INSTRUCTIONS TO FOLLOW =>
Restate the data exactly, with nothing altered.
━━━━━━━━━━━━━━━━━━━━━━━━━━━━━━
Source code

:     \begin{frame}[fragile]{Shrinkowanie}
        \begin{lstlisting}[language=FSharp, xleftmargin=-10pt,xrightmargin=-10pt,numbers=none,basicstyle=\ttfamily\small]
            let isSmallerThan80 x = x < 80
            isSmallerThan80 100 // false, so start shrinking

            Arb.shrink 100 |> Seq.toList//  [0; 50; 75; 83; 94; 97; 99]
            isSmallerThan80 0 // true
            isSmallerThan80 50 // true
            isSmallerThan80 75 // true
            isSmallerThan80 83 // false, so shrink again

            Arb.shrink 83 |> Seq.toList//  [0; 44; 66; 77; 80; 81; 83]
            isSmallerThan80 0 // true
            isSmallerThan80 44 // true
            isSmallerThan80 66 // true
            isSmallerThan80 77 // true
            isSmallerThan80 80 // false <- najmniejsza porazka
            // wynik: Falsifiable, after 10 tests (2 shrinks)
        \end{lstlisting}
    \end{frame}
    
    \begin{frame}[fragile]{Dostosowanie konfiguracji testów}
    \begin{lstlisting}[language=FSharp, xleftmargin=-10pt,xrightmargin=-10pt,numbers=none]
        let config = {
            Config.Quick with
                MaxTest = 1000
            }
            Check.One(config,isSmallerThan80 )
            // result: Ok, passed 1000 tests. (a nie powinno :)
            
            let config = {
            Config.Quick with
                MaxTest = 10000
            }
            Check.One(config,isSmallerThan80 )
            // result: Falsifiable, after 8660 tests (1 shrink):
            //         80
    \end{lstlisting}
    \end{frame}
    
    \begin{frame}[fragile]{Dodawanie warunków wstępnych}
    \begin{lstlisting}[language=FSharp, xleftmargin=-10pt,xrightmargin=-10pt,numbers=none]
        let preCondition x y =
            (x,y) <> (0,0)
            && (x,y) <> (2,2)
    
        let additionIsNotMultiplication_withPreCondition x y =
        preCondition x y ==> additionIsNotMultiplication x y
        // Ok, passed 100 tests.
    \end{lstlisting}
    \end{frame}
━━━━━━━━━━━━━━━━━━━━━━━━━━━━━━
WRITTEN ANSWER =>
Source code

:     \begin{frame}[fragile]{Shrinkowanie}
        \begin{lstlisting}[language=FSharp, xleftmargin=-10pt,xrightmargin=-10pt,numbers=none,basicstyle=\ttfamily\small]
            let isSmallerThan80 x = x < 80
            isSmallerThan80 100 // false, so start shrinking

            Arb.shrink 100 |> Seq.toList//  [0; 50; 75; 83; 94; 97; 99]
            isSmallerThan80 0 // true
            isSmallerThan80 50 // true
            isSmallerThan80 75 // true
            isSmallerThan80 83 // false, so shrink again

            Arb.shrink 83 |> Seq.toList//  [0; 44; 66; 77; 80; 81; 83]
            isSmallerThan80 0 // true
            isSmallerThan80 44 // true
            isSmallerThan80 66 // true
            isSmallerThan80 77 // true
            isSmallerThan80 80 // false <- najmniejsza porazka
            // wynik: Falsifiable, after 10 tests (2 shrinks)
        \end{lstlisting}
    \end{frame}
    
    \begin{frame}[fragile]{Dostosowanie konfiguracji testów}
    \begin{lstlisting}[language=FSharp, xleftmargin=-10pt,xrightmargin=-10pt,numbers=none]
        let config = {
            Config.Quick with
                MaxTest = 1000
            }
            Check.One(config,isSmallerThan80 )
            // result: Ok, passed 1000 tests. (a nie powinno :)
            
            let config = {
            Config.Quick with
                MaxTest = 10000
            }
            Check.One(config,isSmallerThan80 )
            // result: Falsifiable, after 8660 tests (1 shrink):
            //         80
    \end{lstlisting}
    \end{frame}
    
    \begin{frame}[fragile]{Dodawanie warunków wstępnych}
    \begin{lstlisting}[language=FSharp, xleftmargin=-10pt,xrightmargin=-10pt,numbers=none]
        let preCondition x y =
            (x,y) <> (0,0)
            && (x,y) <> (2,2)
    
        let additionIsNotMultiplication_withPreCondition x y =
        preCondition x y ==> additionIsNotMultiplication x y
        // Ok, passed 100 tests.
    \end{lstlisting}
    \end{frame}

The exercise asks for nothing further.